Regarding texturemapper innerloop:

* ADDX is pOEP-only (so it is not a 'simple' instruction) (10.1.2, table 10-2)
* the MOVE.W / MOVE.B pair has the same destination register, so they cannot pair (10.1.6, yes the rule applies also for write-only "destination" registers)
* the DBF is pOEP-only too (10.1.2, table 10-2), and it will take 1 full cycle to execute (table 10-17)

What you want to do is:
* Split the mem,mem move into one load and one store. then you get two pOEP|sOEP ops which you can pair with other ops.
* move the MOVE.W/MOVE.B into separate cycles
* use SUBQ/BNE or CMPA/BNE for loop control, because correctly predicted BNE in the pOEP takes 0 cycles (table 10-17) -- yes, the instruction gets eliminated from the instruction stream and is essentially free if it goes into pOEP!

So you get:

.loop:
move.b (a0,d5.l),d6 ; cycle 1 pOEP
move.w d0,d5 ; cycle 1 sOEP
move.b d6,(a1)+ ; cycle 2 pOEP
move.b d1,d5 ; cycle 2 sOEP
addx.l d2,d0 ; cycle 3 pOEP+sOEP
addx.l d3,d1 ; cycle 4 pOEP+sOEP
cmpa.l a1,a2 ; cycle 5 pOEP
; resource conflict on flags -- cycle 5 sOEP is idle
bne.s .loop ; (cycle 6 pOEP, but takes 0 cycles so it's effectively free!)

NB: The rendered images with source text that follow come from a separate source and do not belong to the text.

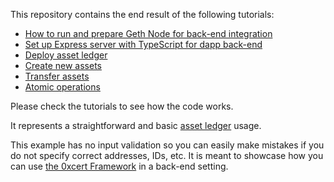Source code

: This repository contains the end result of the following tutorials:

- [How to run and prepare Geth Node for back-end integration](https://0xcert.org/news/0xcert-framework-tutorial-1-run-and-prepare-geth-node-for-backend-integration)
- [Set up Express server with TypeScript for dapp back-end](https://0xcert.org/news/0xcert-framework-tutorial-2-set-up-express-server-with-typescript-for-dapp-backend/)
- [Deploy asset ledger](https://0xcert.org/news/0xcert-framework-tutorial-3-deploy-asset-ledger/)
- [Create new assets](https://0xcert.org/news/0xcert-framework-tutorial-4-create-new-assets/)
- [Transfer assets](https://0xcert.org/news/0xcert-framework-tutorial-5-transfer-assets/)
- [Atomic operations](https://0xcert.org/news/0xcert-framework-tutorial-6-atomic-operations/)

Please check the tutorials to see how the code works.

It represents a straightforward and basic [asset ledger](https://docs.0xcert.org/api/ethereum.html#asset-ledger) usage.

This example has no input validation so you can easily make mistakes if you do not specify correct addresses, IDs, etc.
It is meant to showcase how you can use [the 0xcert Framework](https://github.com/0xcert/framework) in a back-end setting. 
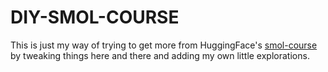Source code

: # DIY-SMOL-COURSE
This is just my way of trying to get more from HuggingFace's [smol-course](https://github.com/huggingface/smol-course) by tweaking things here and there and adding my own little explorations.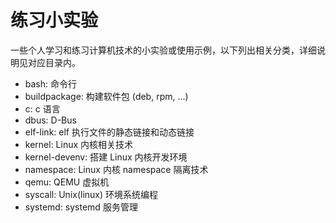 # 练习小实验

一些个人学习和练习计算机技术的小实验或使用示例，以下列出相关分类，详细说明见对应目录内。

* bash: 命令行
* buildpackage: 构建软件包 (deb, rpm, ...)
* c: c 语言
* dbus: D-Bus
* elf-link: elf 执行文件的静态链接和动态链接
* kernel: Linux 内核相关技术
* kernel-devenv: 搭建 Linux 内核开发环境
* namespace: Linux 内核 namespace 隔离技术
* qemu: QEMU 虚拟机
* syscall: Unix(linux) 环境系统编程
* systemd: systemd 服务管理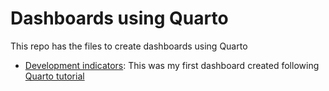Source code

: # Dashboards using Quarto

This repo has the files to create dashboards using Quarto

- [Development indicators](d_development_indicators): This was my first dashboard created following [Quarto tutorial](https://quarto.org/docs/dashboards/)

... all in all 5 cycles, but there is room for one more instruction during cycle 5. If you can satisfy yourself with less than 16.16 precision then you can go lower than 5 cycles, but the datacache misses begin to dominate down in that territory.
Kalms
Member
#4 - Posted: 1 Jun 2006 00:38 - Edited
Reply Quote
(corrections folded into previous post)
noname
Member
#5 - Posted: 1 Jun 2006 18:16
Reply Quote
I've revising a bit chapter 10 of motorola 68060 book, if any of you can check and confirm I'm reading it correctly, please answer back:

Could somebody please provide me with a link to this "book" (I presume it is available in digital form)?
Kalms
Member
#6 - Posted: 1 Jun 2006 18:21
Reply Quote
It's called MC68060UM/AD, available somewhere from Motorola's (or Freescale's) site. Alternate location: http://www.depeca.uah.es/docencia/ING-ECA/mm/docu/ Microp/Comps/68060UM.pdf
noname
Member
#7 - Posted: 1 Jun 2006 18:26
Reply Quote
Got it, thanks!
Krishna
Member
#8 - Posted: 2 Jun 2006 17:56
Reply Quote
So you get:

.loop:
move.b (a0,d5.l),d6 ; cycle 1 pOEP
move.w d0,d5 ; cycle 1 sOEP
move.b d6,(a1)+ ; cycle 2 pOEP
move.b d1,d5 ; cycle 2 sOEP
addx.l d2,d0 ; cycle 3 pOEP+sOEP
addx.l d3,d1 ; cycle 4 pOEP+sOEP
cmpa.l a1,a2 ; cycle 5 pOEP
; resource conflict on flags -- cycle 5 sOEP is idle
bne.s .loop ; (cycle 6 pOEP, but takes 0 cycles so it's effectively free!)

... all in all 5 cycles, but there is room for one more instruction during cycle 5. If you can satisfy yourself with less than 16.16 precision then you can go lower than 5 cycles, but the datacache misses begin to dominate down in that territory.


So it's better to have an innerloop working with group of 4 pixels, you can write longwords and reduce the number of instructions in the loop, I use this kind of loop in the engine :)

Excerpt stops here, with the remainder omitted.